Real-World Extensions

This text analyzer could be extended in several directions:

Frequency analysis for cryptography exercises (use an array[Char] of Integer alongside the sets)
Language detection based on vowel/consonant ratios and character set usage
Readability scoring using standard formulas (Flesch-Kincaid, etc.)
Pattern detection — finding words that contain all vowels, or sentences with unusual punctuation patterns

All of these extensions benefit from the set-based character classification foundation.

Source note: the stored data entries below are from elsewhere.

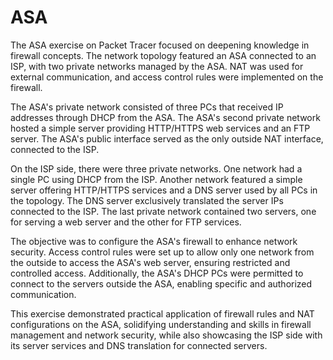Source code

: # ASA

The ASA exercise on Packet Tracer focused on deepening knowledge in firewall concepts. The network topology featured an ASA connected to an ISP, with two private networks managed by the ASA. NAT was used for external communication, and access control rules were implemented on the firewall.

The ASA's private network consisted of three PCs that received IP addresses through DHCP from the ASA. The ASA's second private network hosted a simple server providing HTTP/HTTPS web services and an FTP server. The ASA's public interface served as the only outside NAT interface, connected to the ISP.

On the ISP side, there were three private networks. One network had a single PC using DHCP from the ISP. Another network featured a simple server offering HTTP/HTTPS services and a DNS server used by all PCs in the topology. The DNS server exclusively translated the server IPs connected to the ISP. The last private network contained two servers, one for serving a web server and the other for FTP services.

The objective was to configure the ASA's firewall to enhance network security. Access control rules were set up to allow only one network from the outside to access the ASA's web server, ensuring restricted and controlled access. Additionally, the ASA's DHCP PCs were permitted to connect to the servers outside the ASA, enabling specific and authorized communication.

This exercise demonstrated practical application of firewall rules and NAT configurations on the ASA, solidifying understanding and skills in firewall management and network security, while also showcasing the ISP side with its server services and DNS translation for connected servers.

Exercises for This Case Study

Extend the analyzer to track uppercase vs. lowercase letter distribution. Add UpperCount and LowerCount fields to TTextStats. Use the sets ['A'..'Z'] and ['a'..'z'] for classification.
Add a "character frequency" mode that counts how many times each character appears (not just whether it appears). You will need an array[Char] of Integer for this — sets only track presence, not count.
Build a pangram checker: a function IsPangram(const Text: string): Boolean that returns True if the text contains every letter of the alphabet. (Hint: collect all letters found into a set of Char and compare against ['a'..'z'] after converting to lowercase.)
Create a "text fingerprint" that summarizes a passage as the set of character classes it uses. For example, a passage containing letters, digits, and exclamation marks would have the fingerprint [fcLetters, fcDigits, fcPunctuation] where TFingerClass is an enumeration you define.
Extend the word counter to also identify the longest word and shortest word, using sets to determine word boundaries. Track the words as strings but use the character sets for boundary detection.